Adenosine mediates Na+ reabsorption in the proximal tubule (PT) and other segments by activating adenosine type 1 receptors (A1-AR). We tested the hypothesis that A1-AR in the PT is regulated by salt intake and participates in the kidney adaptation to changes in salt intake. Absolute fluid reabsorption (Jv) was measured by direct in vivo microperfusion and recollection in rats maintained on low (LS; 0.03% Na, wt/wt)-, normal (NS; 0.3% Na)-, and high-salt (HS; 3.0% Na) diets for 1 wk.
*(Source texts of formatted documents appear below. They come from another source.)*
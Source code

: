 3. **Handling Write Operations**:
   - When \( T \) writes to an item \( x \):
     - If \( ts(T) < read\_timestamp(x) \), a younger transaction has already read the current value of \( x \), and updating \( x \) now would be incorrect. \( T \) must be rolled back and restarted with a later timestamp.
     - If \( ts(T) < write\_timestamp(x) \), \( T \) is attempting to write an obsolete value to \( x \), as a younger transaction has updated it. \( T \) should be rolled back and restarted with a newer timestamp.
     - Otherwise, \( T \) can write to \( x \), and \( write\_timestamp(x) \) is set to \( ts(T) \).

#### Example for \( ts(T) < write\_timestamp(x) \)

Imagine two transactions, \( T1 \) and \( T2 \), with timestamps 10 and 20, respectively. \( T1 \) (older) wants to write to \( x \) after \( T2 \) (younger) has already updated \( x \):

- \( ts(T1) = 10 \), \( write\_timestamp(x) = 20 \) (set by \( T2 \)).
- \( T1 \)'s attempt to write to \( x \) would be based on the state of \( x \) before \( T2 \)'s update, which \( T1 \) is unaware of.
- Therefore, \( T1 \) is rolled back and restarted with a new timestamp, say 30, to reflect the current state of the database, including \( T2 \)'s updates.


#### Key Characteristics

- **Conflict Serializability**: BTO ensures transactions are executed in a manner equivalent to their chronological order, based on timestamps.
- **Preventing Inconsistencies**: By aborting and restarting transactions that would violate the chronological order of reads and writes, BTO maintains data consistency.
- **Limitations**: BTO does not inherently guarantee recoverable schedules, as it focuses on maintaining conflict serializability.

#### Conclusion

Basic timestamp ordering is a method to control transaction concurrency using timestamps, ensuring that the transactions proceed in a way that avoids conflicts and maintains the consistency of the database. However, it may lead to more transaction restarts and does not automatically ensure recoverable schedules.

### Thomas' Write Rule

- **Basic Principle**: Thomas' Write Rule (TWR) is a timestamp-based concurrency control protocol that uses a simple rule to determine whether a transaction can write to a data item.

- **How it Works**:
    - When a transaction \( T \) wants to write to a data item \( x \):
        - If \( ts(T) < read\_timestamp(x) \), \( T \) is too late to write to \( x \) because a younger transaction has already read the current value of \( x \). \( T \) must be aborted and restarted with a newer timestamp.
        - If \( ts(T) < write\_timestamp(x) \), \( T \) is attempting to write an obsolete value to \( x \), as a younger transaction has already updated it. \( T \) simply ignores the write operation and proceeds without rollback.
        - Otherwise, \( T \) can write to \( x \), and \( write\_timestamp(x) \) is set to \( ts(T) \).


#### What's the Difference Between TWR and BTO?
The effect of microperfusion of BG9719 a highly selective inhibitor of A1-ARs or adenosine deaminase (AD), which metabolizes adenosine, was measured in each group. Jv was higher in PT from LS rats (LA: 2.8 +/- 0.2 vs. NS: 2.1 +/- 0.2 nl.min(-1).mm(-1), P < 0.001). Jv in HS rats was not different from NS. BG9719 reduced Jv in LS rats by 66 +/- 6% (LS: 2.8 +/- 0.2 vs LS+CVT: 1.3 +/- 0.3 nl.min(-1).mm(-1), P < 0.001), which was greater than its effect in NS (45 +/- 4%) or HS (41 +/- 4%) rats. AD reduced Jv similarly, suggesting that A1-ARs are activated by local production of adenosine. Expression of A1-AR mRNA and protein was higher (P < 0.01) in microdissected PTs in LS rats compared with NS and HS. We conclude that A1-ARs in the PT are increased by low salt intake and that A1-AR participates in the increased PT reabsorption of solute and fluid in response to low salt intake.